With the rapid development of consumer electronics, electric vehicles and grid-scale energy storage, the ever-increasing demand for high energy density over 400 W h kg⁻¹ has motivated extensive research on advanced energy storage devices.^1–4 With an ultrahigh theoretical specific capacity (3860 mA h g⁻¹) and the lowest electrochemical potential (−3.04 V vs. the standard hydrogen electrode), Li metal is widely deemed to be the most ideal anode.^5,6 Fascinatingly, the application of the Li metal anode can not only increase the specific energy of Li metal batteries, but also further expand the choice of cathode material to include lithium-free candidates (such as V₂O₅, sulfur, and oxygen).^7,8

Despite great advantages and potential, the current development of the Li metal anode has faced formidable challenges.^9,10 Firstly, Li dendrite growth induced by heterogeneous lithium deposition will give rise to dead Li, low coulombic efficiency (CE), and safety issues.^11,12 Secondly, the extremely high chemical and electrochemical reactivity of Li leads to severe side reactions with the electrolyte, resulting in a low utilization rate of Li, large polarization and fast capacity fading.^13,14 Thirdly, the relatively infinite volume change of Li metal during cycling would induce the cracking of the solid electrolyte interphase (SEI) followed by severe side reactions.

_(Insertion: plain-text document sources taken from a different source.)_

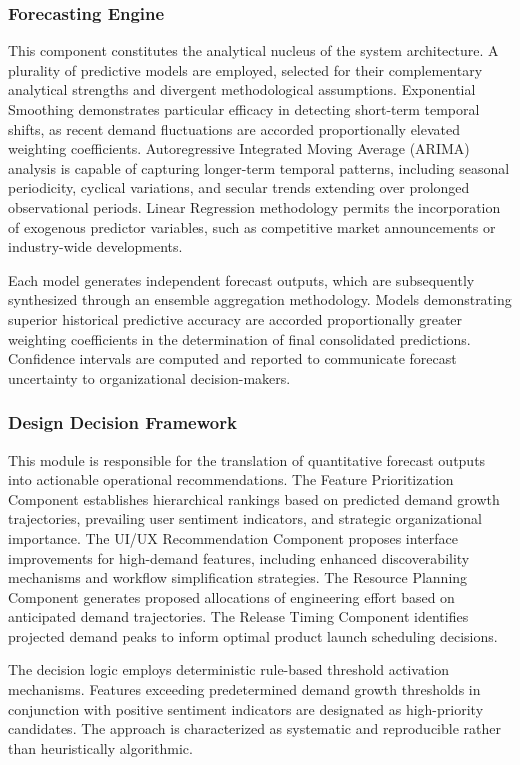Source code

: \subsubsection{Forecasting Engine}
This component constitutes the analytical nucleus of the system architecture. A plurality of predictive models are employed, selected for their complementary analytical strengths and divergent methodological assumptions. Exponential Smoothing demonstrates particular efficacy in detecting short-term temporal shifts, as recent demand fluctuations are accorded proportionally elevated weighting coefficients. Autoregressive Integrated Moving Average (ARIMA) analysis is capable of capturing longer-term temporal patterns, including seasonal periodicity, cyclical variations, and secular trends extending over prolonged observational periods. Linear Regression methodology permits the incorporation of exogenous predictor variables, such as competitive market announcements or industry-wide developments.

Each model generates independent forecast outputs, which are subsequently synthesized through an ensemble aggregation methodology. Models demonstrating superior historical predictive accuracy are accorded proportionally greater weighting coefficients in the determination of final consolidated predictions. Confidence intervals are computed and reported to communicate forecast uncertainty to organizational decision-makers.

\subsubsection{Design Decision Framework}
This module is responsible for the translation of quantitative forecast outputs into actionable operational recommendations. The Feature Prioritization Component establishes hierarchical rankings based on predicted demand growth trajectories, prevailing user sentiment indicators, and strategic organizational importance. The UI/UX Recommendation Component proposes interface improvements for high-demand features, including enhanced discoverability mechanisms and workflow simplification strategies. The Resource Planning Component generates proposed allocations of engineering effort based on anticipated demand trajectories. The Release Timing Component identifies projected demand peaks to inform optimal product launch scheduling decisions.

The decision logic employs deterministic rule-based threshold activation mechanisms. Features exceeding predetermined demand growth thresholds in conjunction with positive sentiment indicators are designated as high-priority candidates. The approach is characterized as systematic and reproducible rather than heuristically algorithmic.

Meanwhile, the fresh Li underneath the fractured SEI would result in a large ion flux, inducing non-uniform Li deposition and thus rapid growth of Li dendrites.¹⁵

Various superb research studies have been conducted to tackle the aforementioned critical issues.¹⁶ Electrolyte optimization (organic solvents, Li salts and functional additives),^17–19 fabrication of artificial SEI layers (Li₃PO₄, Li₃N, LiF, etc.)^20–22 and designing of solid-state electrolytes (SSEs)^23–26 are indeed effective in improving the cycling stability of the Li metal anode and suppressing Li dendrites in previous cycles; however, these methods can't effectively address the hostless nature of Li and uncontrollable Li dendrite growth.²⁷ Thus, designing 3D current collectors is significant to suppress the large volume change, reduce the local current density and develop a stable electrode/electrolyte interface.^28,29

The previous reports about 3D current collectors mainly focus on conductive current collectors (carbon-based, metal-based, etc.) to reduce the local current density and nonconductive current collectors (such as glass fiber) with polar groups to regulate homogeneous Li⁺ flux.^30–34 These designs are indeed effective in improving the cycling stability and mitigating the large volume change of Li metal anodes to some extent; however, conductive current collectors can lead to “top-growth” Li deposition and increase the risk of short circuit, while nonconductive current collectors could lose their electric contact easily during plating/stripping.^35–37 What's more, most of these current collectors are lithiophobic, leading to a high nucleation overpotential and heterogeneous Li deposition. To overcome these drawbacks, some multifunctional current collectors have been widely researched and several effective approaches have been put forward. Some hosts are modified by lithiophilic materials to reduce the nucleation overpotential and regulate uniform Li nucleation, such as Au NPs@C,³⁸ nitrogen (N) doped graphene,³⁹ Cu@Ni nanowires,⁴⁰ and G-CNF with gradient-distributed ZnO.⁴¹ An interfacial layer with a lithiophilic–lithiophobic gradient is also reported to provide better control of Li deposition and suppress dendrite growth.⁴² Besides, Luo et al. reported a mixed ion- and electron-conducting (MIEC) network to regulate homogeneous Li plating/stripping behavior.³⁶ These commendable reports pointed out that multifunctional composite current collectors are extraordinarily promising. Nevertheless, homogeneous Li nucleation and growth are still hard to control effectively. Thus, it is of great importance to develop novel current collectors with elaborately regulated lithiophilic affinity and conductive properties.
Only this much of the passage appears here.